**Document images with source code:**
((

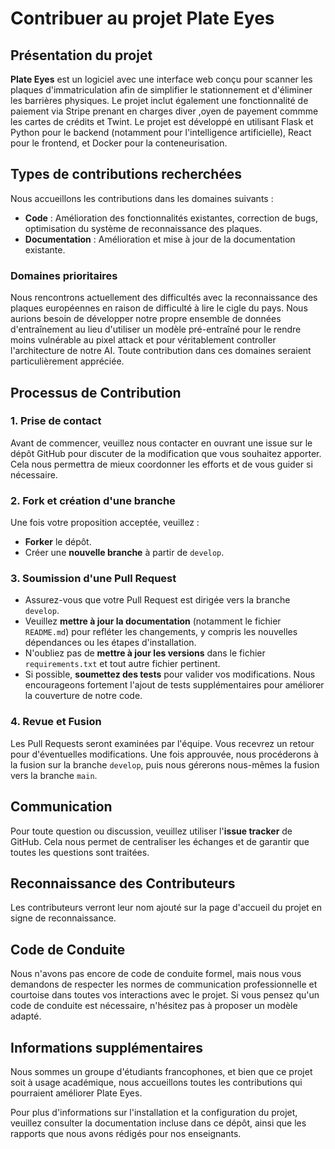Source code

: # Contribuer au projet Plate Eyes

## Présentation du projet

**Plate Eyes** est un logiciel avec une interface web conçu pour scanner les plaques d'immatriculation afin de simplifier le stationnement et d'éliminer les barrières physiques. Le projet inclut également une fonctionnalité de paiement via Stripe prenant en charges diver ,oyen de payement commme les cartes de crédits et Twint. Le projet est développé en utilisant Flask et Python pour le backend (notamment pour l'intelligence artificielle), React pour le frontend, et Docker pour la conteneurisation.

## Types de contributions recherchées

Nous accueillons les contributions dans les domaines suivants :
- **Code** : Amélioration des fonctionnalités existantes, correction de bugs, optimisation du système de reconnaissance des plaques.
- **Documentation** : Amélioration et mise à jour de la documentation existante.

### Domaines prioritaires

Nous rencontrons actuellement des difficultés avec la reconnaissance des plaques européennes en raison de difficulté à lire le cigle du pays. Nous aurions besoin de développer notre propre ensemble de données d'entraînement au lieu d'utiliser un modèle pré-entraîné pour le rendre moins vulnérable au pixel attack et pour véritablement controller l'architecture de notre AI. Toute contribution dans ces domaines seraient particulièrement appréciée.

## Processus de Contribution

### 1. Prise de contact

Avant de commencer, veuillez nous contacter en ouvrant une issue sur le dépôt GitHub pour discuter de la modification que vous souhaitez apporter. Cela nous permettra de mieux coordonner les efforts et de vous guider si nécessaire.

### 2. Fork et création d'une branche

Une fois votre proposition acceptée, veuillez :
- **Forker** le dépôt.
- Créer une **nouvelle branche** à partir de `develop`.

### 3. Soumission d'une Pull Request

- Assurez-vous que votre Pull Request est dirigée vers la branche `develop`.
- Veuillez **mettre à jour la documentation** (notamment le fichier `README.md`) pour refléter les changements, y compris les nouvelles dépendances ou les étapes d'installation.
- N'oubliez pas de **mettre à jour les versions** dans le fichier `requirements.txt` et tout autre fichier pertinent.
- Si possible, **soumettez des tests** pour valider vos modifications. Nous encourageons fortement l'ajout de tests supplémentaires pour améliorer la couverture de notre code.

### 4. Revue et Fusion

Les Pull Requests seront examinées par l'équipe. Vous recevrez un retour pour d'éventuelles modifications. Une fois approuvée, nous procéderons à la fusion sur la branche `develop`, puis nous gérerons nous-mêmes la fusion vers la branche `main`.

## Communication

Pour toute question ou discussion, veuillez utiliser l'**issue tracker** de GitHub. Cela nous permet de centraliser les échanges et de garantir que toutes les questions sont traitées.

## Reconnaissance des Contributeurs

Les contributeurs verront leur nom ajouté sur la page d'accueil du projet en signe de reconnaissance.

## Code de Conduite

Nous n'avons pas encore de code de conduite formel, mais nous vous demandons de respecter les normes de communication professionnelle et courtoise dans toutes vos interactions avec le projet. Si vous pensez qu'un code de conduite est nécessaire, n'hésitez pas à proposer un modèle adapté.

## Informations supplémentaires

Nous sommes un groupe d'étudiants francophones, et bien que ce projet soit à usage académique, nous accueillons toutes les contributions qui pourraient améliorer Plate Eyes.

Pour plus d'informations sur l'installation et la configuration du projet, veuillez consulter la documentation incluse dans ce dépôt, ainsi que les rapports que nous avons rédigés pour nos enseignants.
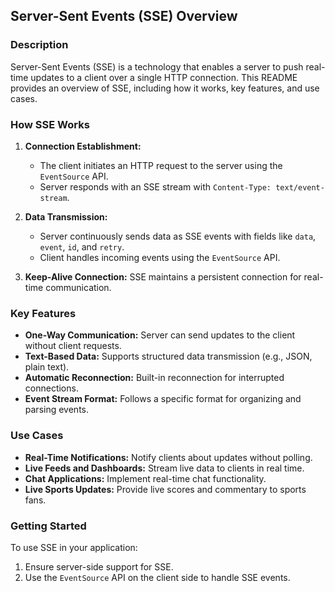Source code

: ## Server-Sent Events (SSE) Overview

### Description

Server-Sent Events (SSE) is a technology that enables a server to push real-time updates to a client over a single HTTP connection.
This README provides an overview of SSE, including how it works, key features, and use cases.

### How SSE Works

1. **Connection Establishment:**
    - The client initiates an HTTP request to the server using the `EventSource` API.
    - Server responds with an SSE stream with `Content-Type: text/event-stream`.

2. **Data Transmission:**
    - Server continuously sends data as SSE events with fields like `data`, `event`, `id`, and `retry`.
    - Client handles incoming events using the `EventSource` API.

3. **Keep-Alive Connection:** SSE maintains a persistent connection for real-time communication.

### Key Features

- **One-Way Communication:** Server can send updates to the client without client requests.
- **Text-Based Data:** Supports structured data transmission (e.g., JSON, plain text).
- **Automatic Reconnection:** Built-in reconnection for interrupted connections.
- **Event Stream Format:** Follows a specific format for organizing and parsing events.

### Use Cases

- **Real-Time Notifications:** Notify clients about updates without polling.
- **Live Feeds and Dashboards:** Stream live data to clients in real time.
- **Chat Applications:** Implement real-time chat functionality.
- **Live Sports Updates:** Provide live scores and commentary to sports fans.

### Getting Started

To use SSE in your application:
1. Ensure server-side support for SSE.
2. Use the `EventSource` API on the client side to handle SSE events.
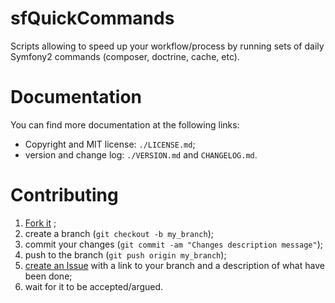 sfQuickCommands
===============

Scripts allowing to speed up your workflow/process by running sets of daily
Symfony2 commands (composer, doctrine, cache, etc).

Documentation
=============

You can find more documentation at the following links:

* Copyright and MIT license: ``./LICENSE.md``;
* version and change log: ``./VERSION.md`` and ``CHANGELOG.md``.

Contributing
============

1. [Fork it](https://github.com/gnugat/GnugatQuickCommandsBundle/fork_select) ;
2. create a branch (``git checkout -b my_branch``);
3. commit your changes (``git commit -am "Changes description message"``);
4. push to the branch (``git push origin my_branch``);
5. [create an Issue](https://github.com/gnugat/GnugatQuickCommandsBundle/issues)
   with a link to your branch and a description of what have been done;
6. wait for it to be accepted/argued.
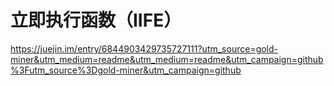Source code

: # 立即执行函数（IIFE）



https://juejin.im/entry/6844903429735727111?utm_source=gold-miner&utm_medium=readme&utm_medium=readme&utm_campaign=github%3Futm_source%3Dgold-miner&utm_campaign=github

))

**WORK REQUIRED:** Go through the entries. Report every line that contains the word "Eyes".

**WRITTEN RESPONSE:**
: # Contribuer au projet Plate Eyes
**Plate Eyes** est un logiciel avec une interface web conçu pour scanner les plaques d'immatriculation afin de simplifier le stationnement et d'éliminer les barrières physiques. Le projet inclut également une fonctionnalité de paiement via Stripe prenant en charges diver ,oyen de payement commme les cartes de crédits et Twint. Le projet est développé en utilisant Flask et Python pour le backend (notamment pour l'intelligence artificielle), React pour le frontend, et Docker pour la conteneurisation.
Nous sommes un groupe d'étudiants francophones, et bien que ce projet soit à usage académique, nous accueillons toutes les contributions qui pourraient améliorer Plate Eyes.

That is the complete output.